こうやって動いているのが良かったのか、巨デブの割にはまだ動ける。

でも動くたびに息がかなり荒れてるけど。階段を上る時がとてもキツいし……


でもお仕事が終わった後は賄い料理が待っているから。

それを食べるために私は頑張れる。

あと1時間耐えたらいっぱい食べれるから、そう自分に言い聞かせながらお仕事を続けた。



---



冬休みもあっという間に過ぎて、私は再び登校することになったんだけど……

そういや今体重どれ位あるんだろう。
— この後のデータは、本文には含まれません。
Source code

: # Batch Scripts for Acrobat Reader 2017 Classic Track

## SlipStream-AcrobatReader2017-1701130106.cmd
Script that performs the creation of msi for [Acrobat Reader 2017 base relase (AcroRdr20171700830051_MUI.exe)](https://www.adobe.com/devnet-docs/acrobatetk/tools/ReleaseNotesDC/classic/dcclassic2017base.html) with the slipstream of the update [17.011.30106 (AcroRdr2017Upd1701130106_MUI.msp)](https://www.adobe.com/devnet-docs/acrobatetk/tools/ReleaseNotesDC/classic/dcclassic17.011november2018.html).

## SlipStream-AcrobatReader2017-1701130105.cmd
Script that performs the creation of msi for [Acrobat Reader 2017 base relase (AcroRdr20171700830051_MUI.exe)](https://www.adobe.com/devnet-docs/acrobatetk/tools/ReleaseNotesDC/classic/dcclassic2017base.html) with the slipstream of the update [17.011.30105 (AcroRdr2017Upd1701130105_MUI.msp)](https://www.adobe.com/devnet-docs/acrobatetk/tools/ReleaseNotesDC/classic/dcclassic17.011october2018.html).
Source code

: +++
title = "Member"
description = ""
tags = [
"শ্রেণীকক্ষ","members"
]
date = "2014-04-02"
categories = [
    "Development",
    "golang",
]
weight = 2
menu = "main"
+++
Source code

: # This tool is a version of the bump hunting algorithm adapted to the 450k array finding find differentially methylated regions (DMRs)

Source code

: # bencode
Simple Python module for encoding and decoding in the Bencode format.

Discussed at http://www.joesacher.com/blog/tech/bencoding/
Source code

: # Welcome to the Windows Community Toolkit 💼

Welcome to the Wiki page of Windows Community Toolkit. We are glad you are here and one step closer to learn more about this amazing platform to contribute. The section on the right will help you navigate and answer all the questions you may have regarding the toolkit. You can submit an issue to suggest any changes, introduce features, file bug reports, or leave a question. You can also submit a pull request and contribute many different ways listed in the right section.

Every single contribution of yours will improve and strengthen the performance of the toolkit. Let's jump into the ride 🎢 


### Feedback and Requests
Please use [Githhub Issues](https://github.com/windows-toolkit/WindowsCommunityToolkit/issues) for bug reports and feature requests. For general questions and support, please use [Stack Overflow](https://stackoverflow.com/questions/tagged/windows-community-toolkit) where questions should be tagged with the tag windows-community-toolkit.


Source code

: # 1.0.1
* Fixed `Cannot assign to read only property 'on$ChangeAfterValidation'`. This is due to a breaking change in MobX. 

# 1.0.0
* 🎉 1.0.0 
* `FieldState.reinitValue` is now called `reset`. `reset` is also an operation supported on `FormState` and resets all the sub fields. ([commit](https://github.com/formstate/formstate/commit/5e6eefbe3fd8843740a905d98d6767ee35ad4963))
結局休み中も食べ過ぎて太ったからなぁ。


『(ミシッ)』

体重計に重たい脚を乗せた瞬間、軋むような音がした。

壊れるんじゃないかと冷や冷やしながら測定した結果は……109kg。


……前測った時は99kgだったから、3桁になるのは時間の問題だとは思っていた。

でも改めてこの数字を目にすると……自分でもドン引きしてしまう。


(59kgも太ったってことだよね……元の倍以上……)

かつての自分の体重分よりもたくさんの贅肉が身体に付いてしまったという現実。

私は背を向けていた鏡を直視することにした。


顔は二重顎というか首が本格的にお肉で包まれて埋もれてきた。

頬は丸々と膨らみ、ぱっちりしていた目が少し細くなった気がする。

ズドンと突き出した迫力あるお腹は今やつま先さえ見えない程で、階段を降りるのが怖くなってきた。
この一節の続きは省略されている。